Would you please write out each entry precisely as given?

[Opening Material provided section]

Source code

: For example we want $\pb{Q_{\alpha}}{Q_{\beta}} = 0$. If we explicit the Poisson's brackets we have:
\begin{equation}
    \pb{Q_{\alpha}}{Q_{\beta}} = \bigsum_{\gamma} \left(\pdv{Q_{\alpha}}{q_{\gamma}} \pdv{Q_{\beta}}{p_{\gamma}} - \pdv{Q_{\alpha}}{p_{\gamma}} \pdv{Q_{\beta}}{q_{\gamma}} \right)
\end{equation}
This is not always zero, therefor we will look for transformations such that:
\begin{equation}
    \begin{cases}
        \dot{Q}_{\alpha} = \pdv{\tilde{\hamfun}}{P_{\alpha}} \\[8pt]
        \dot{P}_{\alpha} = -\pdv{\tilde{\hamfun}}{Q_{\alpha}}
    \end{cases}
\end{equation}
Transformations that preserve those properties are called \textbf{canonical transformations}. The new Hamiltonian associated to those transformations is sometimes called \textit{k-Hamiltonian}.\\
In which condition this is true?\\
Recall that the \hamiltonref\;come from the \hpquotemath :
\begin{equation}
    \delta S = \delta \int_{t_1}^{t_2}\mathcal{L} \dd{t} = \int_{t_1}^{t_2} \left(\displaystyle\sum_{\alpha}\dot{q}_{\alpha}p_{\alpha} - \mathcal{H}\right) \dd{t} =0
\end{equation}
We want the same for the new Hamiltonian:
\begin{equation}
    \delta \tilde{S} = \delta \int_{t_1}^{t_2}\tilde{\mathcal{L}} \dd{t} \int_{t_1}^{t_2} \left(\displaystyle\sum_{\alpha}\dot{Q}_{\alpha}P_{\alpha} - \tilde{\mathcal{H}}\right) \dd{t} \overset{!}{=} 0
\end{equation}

[Closing Material provided section]

Exercise answer ->
Source code

: For example we want $\pb{Q_{\alpha}}{Q_{\beta}} = 0$. If we explicit the Poisson's brackets we have:
\begin{equation}
    \pb{Q_{\alpha}}{Q_{\beta}} = \bigsum_{\gamma} \left(\pdv{Q_{\alpha}}{q_{\gamma}} \pdv{Q_{\beta}}{p_{\gamma}} - \pdv{Q_{\alpha}}{p_{\gamma}} \pdv{Q_{\beta}}{q_{\gamma}} \right)
\end{equation}
This is not always zero, therefor we will look for transformations such that:
\begin{equation}
    \begin{cases}
        \dot{Q}_{\alpha} = \pdv{\tilde{\hamfun}}{P_{\alpha}} \\[8pt]
        \dot{P}_{\alpha} = -\pdv{\tilde{\hamfun}}{Q_{\alpha}}
    \end{cases}
\end{equation}
Transformations that preserve those properties are called \textbf{canonical transformations}. The new Hamiltonian associated to those transformations is sometimes called \textit{k-Hamiltonian}.\\
In which condition this is true?\\
Recall that the \hamiltonref\;come from the \hpquotemath :
\begin{equation}
    \delta S = \delta \int_{t_1}^{t_2}\mathcal{L} \dd{t} = \int_{t_1}^{t_2} \left(\displaystyle\sum_{\alpha}\dot{q}_{\alpha}p_{\alpha} - \mathcal{H}\right) \dd{t} =0
\end{equation}
We want the same for the new Hamiltonian:
\begin{equation}
    \delta \tilde{S} = \delta \int_{t_1}^{t_2}\tilde{\mathcal{L}} \dd{t} \int_{t_1}^{t_2} \left(\displaystyle\sum_{\alpha}\dot{Q}_{\alpha}P_{\alpha} - \tilde{\mathcal{H}}\right) \dd{t} \overset{!}{=} 0
\end{equation}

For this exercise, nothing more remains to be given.